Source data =
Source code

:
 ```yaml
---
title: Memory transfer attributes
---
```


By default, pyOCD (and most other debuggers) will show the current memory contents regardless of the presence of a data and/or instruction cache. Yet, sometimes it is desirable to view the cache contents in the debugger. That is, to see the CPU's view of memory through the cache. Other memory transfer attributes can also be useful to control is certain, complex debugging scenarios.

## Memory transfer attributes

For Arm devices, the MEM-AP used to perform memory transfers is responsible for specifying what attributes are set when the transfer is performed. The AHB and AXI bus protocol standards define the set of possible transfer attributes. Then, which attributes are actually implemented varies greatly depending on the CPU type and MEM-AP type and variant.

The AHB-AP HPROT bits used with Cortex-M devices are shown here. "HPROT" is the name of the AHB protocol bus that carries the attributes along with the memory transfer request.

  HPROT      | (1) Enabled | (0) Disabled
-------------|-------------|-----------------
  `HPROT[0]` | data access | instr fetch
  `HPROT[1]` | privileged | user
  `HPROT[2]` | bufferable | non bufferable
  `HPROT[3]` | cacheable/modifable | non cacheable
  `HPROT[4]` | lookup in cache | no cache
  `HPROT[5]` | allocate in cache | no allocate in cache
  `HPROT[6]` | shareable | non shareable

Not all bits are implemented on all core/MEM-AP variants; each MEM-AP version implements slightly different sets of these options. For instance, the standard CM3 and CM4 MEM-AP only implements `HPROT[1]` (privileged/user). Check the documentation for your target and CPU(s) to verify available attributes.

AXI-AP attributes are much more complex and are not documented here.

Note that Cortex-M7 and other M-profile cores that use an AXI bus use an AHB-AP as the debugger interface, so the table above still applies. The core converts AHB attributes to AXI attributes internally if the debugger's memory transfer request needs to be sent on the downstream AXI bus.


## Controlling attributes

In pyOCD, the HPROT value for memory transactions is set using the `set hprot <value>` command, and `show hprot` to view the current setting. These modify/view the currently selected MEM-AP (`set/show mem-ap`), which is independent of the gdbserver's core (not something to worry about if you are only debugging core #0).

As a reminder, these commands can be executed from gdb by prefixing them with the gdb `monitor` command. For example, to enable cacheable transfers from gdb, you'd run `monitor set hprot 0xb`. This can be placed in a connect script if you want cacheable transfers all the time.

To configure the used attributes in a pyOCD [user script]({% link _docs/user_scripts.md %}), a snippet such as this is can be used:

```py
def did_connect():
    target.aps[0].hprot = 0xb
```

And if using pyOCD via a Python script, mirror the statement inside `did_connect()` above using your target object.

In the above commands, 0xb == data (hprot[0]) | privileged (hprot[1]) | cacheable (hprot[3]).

Activity =
All the data above must be copied again. Leave nothing out.

Completed exercise =
Source code

:
 ```yaml
---
title: Memory transfer attributes
---
```


By default, pyOCD (and most other debuggers) will show the current memory contents regardless of the presence of a data and/or instruction cache. Yet, sometimes it is desirable to view the cache contents in the debugger. That is, to see the CPU's view of memory through the cache. Other memory transfer attributes can also be useful to control is certain, complex debugging scenarios.

## Memory transfer attributes

For Arm devices, the MEM-AP used to perform memory transfers is responsible for specifying what attributes are set when the transfer is performed. The AHB and AXI bus protocol standards define the set of possible transfer attributes. Then, which attributes are actually implemented varies greatly depending on the CPU type and MEM-AP type and variant.

The AHB-AP HPROT bits used with Cortex-M devices are shown here. "HPROT" is the name of the AHB protocol bus that carries the attributes along with the memory transfer request.

  HPROT      | (1) Enabled | (0) Disabled
-------------|-------------|-----------------
  `HPROT[0]` | data access | instr fetch
  `HPROT[1]` | privileged | user
  `HPROT[2]` | bufferable | non bufferable
  `HPROT[3]` | cacheable/modifable | non cacheable
  `HPROT[4]` | lookup in cache | no cache
  `HPROT[5]` | allocate in cache | no allocate in cache
  `HPROT[6]` | shareable | non shareable

Not all bits are implemented on all core/MEM-AP variants; each MEM-AP version implements slightly different sets of these options. For instance, the standard CM3 and CM4 MEM-AP only implements `HPROT[1]` (privileged/user). Check the documentation for your target and CPU(s) to verify available attributes.

AXI-AP attributes are much more complex and are not documented here.

Note that Cortex-M7 and other M-profile cores that use an AXI bus use an AHB-AP as the debugger interface, so the table above still applies. The core converts AHB attributes to AXI attributes internally if the debugger's memory transfer request needs to be sent on the downstream AXI bus.


## Controlling attributes

In pyOCD, the HPROT value for memory transactions is set using the `set hprot <value>` command, and `show hprot` to view the current setting. These modify/view the currently selected MEM-AP (`set/show mem-ap`), which is independent of the gdbserver's core (not something to worry about if you are only debugging core #0).

As a reminder, these commands can be executed from gdb by prefixing them with the gdb `monitor` command. For example, to enable cacheable transfers from gdb, you'd run `monitor set hprot 0xb`. This can be placed in a connect script if you want cacheable transfers all the time.

To configure the used attributes in a pyOCD [user script]({% link _docs/user_scripts.md %}), a snippet such as this is can be used:

```py
def did_connect():
    target.aps[0].hprot = 0xb
```

And if using pyOCD via a Python script, mirror the statement inside `did_connect()` above using your target object.

In the above commands, 0xb == data (hprot[0]) | privileged (hprot[1]) | cacheable (hprot[3]).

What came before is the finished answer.